Art cannot be taught, only discovered, and we may only teach others to discover. Artists of the past and their writings are useful in finding ways of thinking that lead to discoveries, but these discoveries cannot be codified in any one institution, especially not educationally. A limit turns liveliness into sterility. We do not live in such a world where sterility may be beautiful, like when such Neo-platonists roamed the earth. In all forms of education a person must keep the spirit of the untrained, or else risk the self-mechanisation that troubles the world today.
This is a collection of some of my thoughts, as simply as I can express them. They are primarily influenced by classical Pragmatism (In emphasis on “use” and practical consequence) and Phenomenology (In returning to “the ordinary” or “the ground”, which is analogous to the return to the “things in themselves”.) Other influences may be traced to Dadaism, Anarchist thought (in the rejection of hierarchies), Marxism, Post-Structuralism, and general internet culture.
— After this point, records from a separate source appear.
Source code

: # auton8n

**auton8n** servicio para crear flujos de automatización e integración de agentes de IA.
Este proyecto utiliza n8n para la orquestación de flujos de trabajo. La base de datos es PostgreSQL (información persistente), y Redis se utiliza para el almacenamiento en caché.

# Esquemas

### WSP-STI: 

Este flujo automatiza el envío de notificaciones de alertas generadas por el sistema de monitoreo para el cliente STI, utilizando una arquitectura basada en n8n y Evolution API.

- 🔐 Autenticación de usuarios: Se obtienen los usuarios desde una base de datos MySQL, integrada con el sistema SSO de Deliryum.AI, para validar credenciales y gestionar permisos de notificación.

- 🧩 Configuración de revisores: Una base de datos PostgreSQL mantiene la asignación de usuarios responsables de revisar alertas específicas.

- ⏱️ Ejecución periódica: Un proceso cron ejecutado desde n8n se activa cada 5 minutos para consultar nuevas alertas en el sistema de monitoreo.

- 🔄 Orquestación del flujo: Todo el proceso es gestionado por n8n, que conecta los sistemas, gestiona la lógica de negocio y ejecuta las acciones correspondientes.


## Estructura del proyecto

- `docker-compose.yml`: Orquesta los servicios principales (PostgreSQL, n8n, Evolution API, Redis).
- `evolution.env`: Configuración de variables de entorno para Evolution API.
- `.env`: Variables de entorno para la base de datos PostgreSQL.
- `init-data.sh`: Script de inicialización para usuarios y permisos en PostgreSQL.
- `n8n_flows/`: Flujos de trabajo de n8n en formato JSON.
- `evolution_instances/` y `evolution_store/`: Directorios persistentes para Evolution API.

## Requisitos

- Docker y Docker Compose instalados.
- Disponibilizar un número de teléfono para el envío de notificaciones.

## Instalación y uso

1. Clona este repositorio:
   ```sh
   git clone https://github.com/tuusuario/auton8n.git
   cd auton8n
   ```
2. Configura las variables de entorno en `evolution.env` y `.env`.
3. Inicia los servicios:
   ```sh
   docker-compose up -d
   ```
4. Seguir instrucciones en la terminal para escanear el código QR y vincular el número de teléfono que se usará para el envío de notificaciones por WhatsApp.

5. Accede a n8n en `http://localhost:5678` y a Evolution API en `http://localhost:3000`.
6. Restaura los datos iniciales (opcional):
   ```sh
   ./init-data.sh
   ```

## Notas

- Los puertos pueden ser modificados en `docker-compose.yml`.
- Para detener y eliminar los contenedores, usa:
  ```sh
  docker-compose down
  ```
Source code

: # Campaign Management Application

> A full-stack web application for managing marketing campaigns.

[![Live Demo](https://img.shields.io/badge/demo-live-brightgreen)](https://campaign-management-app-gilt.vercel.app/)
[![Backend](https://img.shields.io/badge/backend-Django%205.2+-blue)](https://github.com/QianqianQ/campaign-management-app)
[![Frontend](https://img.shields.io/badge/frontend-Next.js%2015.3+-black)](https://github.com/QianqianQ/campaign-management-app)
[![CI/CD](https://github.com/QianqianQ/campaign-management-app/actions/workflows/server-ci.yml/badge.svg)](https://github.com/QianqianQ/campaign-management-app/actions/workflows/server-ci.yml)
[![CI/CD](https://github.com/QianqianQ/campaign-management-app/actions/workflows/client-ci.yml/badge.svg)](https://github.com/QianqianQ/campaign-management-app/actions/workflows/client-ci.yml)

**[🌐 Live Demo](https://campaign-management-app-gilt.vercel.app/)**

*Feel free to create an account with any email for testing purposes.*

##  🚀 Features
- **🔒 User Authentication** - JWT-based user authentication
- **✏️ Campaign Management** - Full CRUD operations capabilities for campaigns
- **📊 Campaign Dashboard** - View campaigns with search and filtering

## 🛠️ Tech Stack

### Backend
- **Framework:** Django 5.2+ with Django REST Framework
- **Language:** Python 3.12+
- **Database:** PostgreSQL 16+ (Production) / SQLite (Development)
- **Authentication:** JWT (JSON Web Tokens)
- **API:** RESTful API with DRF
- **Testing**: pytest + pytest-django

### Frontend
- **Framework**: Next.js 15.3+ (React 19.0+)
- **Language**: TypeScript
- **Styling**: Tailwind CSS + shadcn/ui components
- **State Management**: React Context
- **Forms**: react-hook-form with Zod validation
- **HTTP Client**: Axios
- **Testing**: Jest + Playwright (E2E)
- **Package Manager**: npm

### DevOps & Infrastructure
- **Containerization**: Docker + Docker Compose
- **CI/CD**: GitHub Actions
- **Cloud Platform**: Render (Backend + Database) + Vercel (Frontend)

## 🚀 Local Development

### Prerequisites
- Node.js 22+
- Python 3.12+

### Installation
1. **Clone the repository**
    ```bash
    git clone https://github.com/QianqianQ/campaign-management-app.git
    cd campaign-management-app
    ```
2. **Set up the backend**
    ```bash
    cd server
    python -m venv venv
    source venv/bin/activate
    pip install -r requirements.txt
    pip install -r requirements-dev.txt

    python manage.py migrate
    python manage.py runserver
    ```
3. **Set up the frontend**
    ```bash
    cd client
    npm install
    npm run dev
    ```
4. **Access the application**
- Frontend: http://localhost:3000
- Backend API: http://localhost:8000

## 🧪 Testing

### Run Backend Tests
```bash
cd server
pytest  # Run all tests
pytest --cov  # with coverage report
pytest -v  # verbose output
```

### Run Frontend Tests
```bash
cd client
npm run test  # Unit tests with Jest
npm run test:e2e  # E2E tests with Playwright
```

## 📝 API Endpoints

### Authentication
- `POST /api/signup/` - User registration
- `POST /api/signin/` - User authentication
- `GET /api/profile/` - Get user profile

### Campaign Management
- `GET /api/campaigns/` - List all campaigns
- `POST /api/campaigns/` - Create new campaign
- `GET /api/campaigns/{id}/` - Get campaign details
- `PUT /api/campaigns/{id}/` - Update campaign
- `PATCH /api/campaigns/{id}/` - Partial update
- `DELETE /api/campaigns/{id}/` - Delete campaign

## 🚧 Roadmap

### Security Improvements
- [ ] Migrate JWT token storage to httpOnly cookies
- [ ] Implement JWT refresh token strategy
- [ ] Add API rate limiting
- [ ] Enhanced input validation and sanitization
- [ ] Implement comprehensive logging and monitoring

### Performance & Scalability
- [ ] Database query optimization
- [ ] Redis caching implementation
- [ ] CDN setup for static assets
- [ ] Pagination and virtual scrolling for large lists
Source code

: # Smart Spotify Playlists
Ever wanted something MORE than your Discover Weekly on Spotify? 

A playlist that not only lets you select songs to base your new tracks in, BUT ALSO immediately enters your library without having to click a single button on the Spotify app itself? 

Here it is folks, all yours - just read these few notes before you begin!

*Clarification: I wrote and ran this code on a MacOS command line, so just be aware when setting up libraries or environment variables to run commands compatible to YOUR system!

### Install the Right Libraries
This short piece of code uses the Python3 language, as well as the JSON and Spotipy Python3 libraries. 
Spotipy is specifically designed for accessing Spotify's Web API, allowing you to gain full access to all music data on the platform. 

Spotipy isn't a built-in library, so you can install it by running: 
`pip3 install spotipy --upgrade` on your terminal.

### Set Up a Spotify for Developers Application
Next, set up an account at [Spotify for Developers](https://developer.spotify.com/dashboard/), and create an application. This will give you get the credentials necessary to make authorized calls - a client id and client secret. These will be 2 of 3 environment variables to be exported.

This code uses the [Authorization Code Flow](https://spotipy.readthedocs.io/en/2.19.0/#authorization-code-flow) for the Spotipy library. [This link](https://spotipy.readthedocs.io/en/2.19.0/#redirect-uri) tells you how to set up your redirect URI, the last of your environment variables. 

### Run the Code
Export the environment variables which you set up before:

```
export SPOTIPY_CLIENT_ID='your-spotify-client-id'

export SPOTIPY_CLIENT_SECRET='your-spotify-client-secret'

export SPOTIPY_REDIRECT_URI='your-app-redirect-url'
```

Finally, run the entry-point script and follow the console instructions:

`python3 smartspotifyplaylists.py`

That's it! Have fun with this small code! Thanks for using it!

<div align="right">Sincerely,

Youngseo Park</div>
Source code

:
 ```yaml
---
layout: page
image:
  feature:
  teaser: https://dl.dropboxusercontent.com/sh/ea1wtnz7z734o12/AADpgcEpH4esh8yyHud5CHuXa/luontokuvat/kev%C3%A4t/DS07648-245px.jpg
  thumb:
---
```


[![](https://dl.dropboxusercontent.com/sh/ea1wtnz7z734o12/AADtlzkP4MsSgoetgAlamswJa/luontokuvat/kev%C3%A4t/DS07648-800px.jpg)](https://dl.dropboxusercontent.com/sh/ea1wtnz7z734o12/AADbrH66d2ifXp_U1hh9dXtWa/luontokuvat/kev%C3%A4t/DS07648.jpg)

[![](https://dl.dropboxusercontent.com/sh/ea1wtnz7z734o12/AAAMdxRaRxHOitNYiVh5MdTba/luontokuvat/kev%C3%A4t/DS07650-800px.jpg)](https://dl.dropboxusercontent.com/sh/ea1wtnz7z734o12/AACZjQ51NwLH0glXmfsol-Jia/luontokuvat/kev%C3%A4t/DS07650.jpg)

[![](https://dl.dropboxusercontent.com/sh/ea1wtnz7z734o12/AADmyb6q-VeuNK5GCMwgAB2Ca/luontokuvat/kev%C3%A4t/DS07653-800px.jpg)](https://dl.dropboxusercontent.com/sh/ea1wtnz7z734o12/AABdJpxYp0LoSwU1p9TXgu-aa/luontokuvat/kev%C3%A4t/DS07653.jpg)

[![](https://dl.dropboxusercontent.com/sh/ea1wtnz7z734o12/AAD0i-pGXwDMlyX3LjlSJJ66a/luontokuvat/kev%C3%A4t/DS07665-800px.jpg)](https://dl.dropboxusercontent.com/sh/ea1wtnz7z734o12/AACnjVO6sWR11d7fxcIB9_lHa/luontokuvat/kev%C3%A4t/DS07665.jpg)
I am also quite indebted to “anti-artists” like Alan Kaprow, and I hope this hostility towards aesthetics does not obscure my love for art (however ironic that may be).
There is likely a large possibility to expand of any one of these points, but I am not so smart, and currently have nothing else interesting to say. I am also quite enjoying the experience of life away from words, and I encourage anyone to do the same.